The song was never complete until the heartache occurred, the relationship subsided, and my eyes were drenched in a wetness unlike the onion tears on your cutting board.
Some art can only be made correctly when created with the intended emotion of the original artist. A lot of the sad songs I’ve written can be played correctly now, because even I had not experienced true heartbreak whilst composing them. I published a song just a few days ago (stream it: smarturl.it/ifuneed2cry) that relates to this situation. I ironically wrote it a few months ago with the intention for it to just be a sad song that makes people cry. I did not relate to the narrative in the lyrics at the time. Little did I know it would be the most relatable song to how I was feeling within a couple brief months.
One of my favorite lyrics from the song "Night Shift" by Lucy Dacus, which happens to be showcased on the lyric wall in my room, reads, “In five years I hope the songs feel like covers dedicated to new lovers…” and I love how Ducas herself acknowledges that the lyrics will most likely relate to her in a new way when someone else breaks her heart.

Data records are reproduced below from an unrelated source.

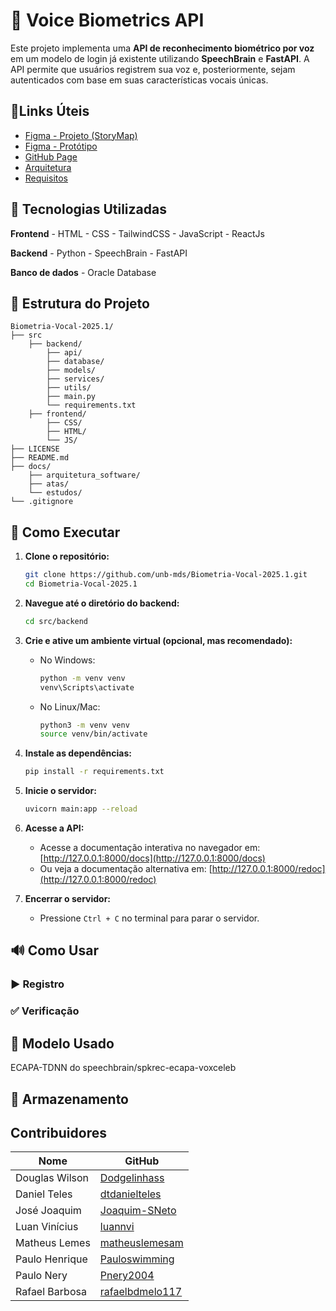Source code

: # 🔐 Voice Biometrics API

Este projeto implementa uma **API de reconhecimento biométrico por voz** em um modelo de login já existente utilizando **SpeechBrain** e **FastAPI**. A API permite que usuários registrem sua voz e, posteriormente, sejam autenticados com base em suas características vocais únicas.

## 📎Links Úteis

- [Figma - Projeto (StoryMap)](https://www.figma.com/board/b3El7KviXHzQEFS7IuhGyo/Projeto-MDS--Copy-?node-id=0-1&t=bZuBbWs4QZgYPwbc-1)
- [Figma - Protótipo](https://www.figma.com/proto/QTXFDiqQfiVNi7GRcvbs1q/Tela-de-login?node-id=1-2&t=HCUUayChkonQImLr-1&starting-point-node-id=1%3A2)
- [GitHub Page](https://unb-mds.github.io/Sonorus-2025.1/)
- [Arquitetura](./docs/arquitetura_software/)
- [Requisitos](./docs/requisitos.md)

## 🧠 Tecnologias Utilizadas

**Frontend**
    - HTML
    - CSS
    - TailwindCSS
    - JavaScript
    - ReactJs

**Backend**
    - Python
    - SpeechBrain
    - FastAPI

**Banco de dados**
    - Oracle Database

## 📁 Estrutura do Projeto

```
Biometria-Vocal-2025.1/
├── src
    ├── backend/
        ├── api/
        ├── database/
        ├── models/
        ├── services/
        ├── utils/
        ├── main.py
        └── requirements.txt
    ├── frontend/
        ├── CSS/
        ├── HTML/
        └── JS/
├── LICENSE
├── README.md
├── docs/
    ├── arquitetura_software/
    ├── atas/
    └── estudos/
└── .gitignore
```

## 🚀 Como Executar
1. **Clone o repositório:**
   ```bash
   git clone https://github.com/unb-mds/Biometria-Vocal-2025.1.git
   cd Biometria-Vocal-2025.1
   ```

2. **Navegue até o diretório do backend:**
   ```bash
   cd src/backend
   ```

3. **Crie e ative um ambiente virtual (opcional, mas recomendado):**
   - No Windows:
     ```bash
     python -m venv venv
     venv\Scripts\activate
     ```
   - No Linux/Mac:
     ```bash
     python3 -m venv venv
     source venv/bin/activate
     ```

4. **Instale as dependências:**
   ```bash
   pip install -r requirements.txt
   ```

5. **Inicie o servidor:**
   ```bash
   uvicorn main:app --reload
   ```

6. **Acesse a API:**
   - Acesse a documentação interativa no navegador em: [http://127.0.0.1:8000/docs](http://127.0.0.1:8000/docs)
   - Ou veja a documentação alternativa em: [http://127.0.0.1:8000/redoc](http://127.0.0.1:8000/redoc)

7. **Encerrar o servidor:**
   - Pressione `Ctrl + C` no terminal para parar o servidor.


## 🔊 Como Usar


### ▶️ Registro


### ✅ Verificação


## 🧪 Modelo Usado
ECAPA-TDNN do speechbrain/spkrec-ecapa-voxceleb

## 📂 Armazenamento

## Contribuidores

| Nome                | GitHub        |
|---------------------|-------------------------|
|Douglas Wilson       | [Dodgelinhass](https://github.com/Dodgelinhass) |
|Daniel Teles         | [dtdanielteles](https://github.com/dtdanielteles) |
|José Joaquim         | [Joaquim-SNeto](https://github.com/Joaquim-SNeto) |
|Luan Vinícius        | [luannvi](https://github.com/luannvi) |
|Matheus Lemes        | [matheuslemesam](https://github.com/matheuslemesam) |
|Paulo Henrique       | [Pauloswimming](https://github.com/Pauloswimming) |
|Paulo Nery           | [Pnery2004](https://github.com/Pnery2004) |
|Rafael Barbosa       | [rafaelbdmelo117](https://github.com/rafaelbdmelo117) |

Back to that same sad song. I learned and played it over and over throughout quarantine, throughout every emotion of this relationship, and I am writing this journal today because after some time away I revisited it on my keyboard with a new perspective. It had calmed me down through giddiness, anxiety of what was about to blossom into something beautiful, nerves as it went downhill, a depressing heartbreak when it ended, and now a sure, newfound closure that I’ve never had before.
I was never sure about obtaining this closure until I read my friend Olivia’s blog post yesterday that inspired me to resolve the bitterness I have been feeling for weeks on end. Hopefully this blog post will inspire some of you to do the same.
It has been one of my best decisions of the school year as of yet. Besides starting an art museum with homemade canvases in our apartment kitchen. This came in at a close second.
I woke up this morning with a clearness in my mind and a weight lifted off of my shoulders. I let him know how I was feeling, set our differences aside, and offered a peaceful friendship that I could not find in myself before.
I knew while playing that same sad song today that it would have made me depressed to play two days ago, because it was the song I played throughout our entire relationship to calm down in gladness or nervousness or sadness. Now that I can see the maturity of our friendship and light in the Sun as we rebuild it slowly, I am not thinking of the what ifs or what he is thinking I’m thinking because I told him.
And I am really proud of myself for that. And I am proud of him for handling it so maturely as well.
I have been watching a lot of spoken poetry on YouTube lately (not because I searched for it, YouTube just has a way of creepily recommending exactly what you need to hear based on how you’re feeling) and a poem relayed this: you have to allow someone to learn from their mistakes or else they’ll never be able to grow-- not just shut them out and halt all communication.
I realize this is not the best scenario for everyone, and it does NOT mean you have to become friends with someone who hurt you again, but you have to find a way to make the anger in your soul dissolve instead of carrying it in your thoughts forever. God encourages us to forgive all of our enemies.
So maybe this is your sign to call that person up that’s been on your mind. Or, you can continue to play that same sad song with the emotion it was intended to carry.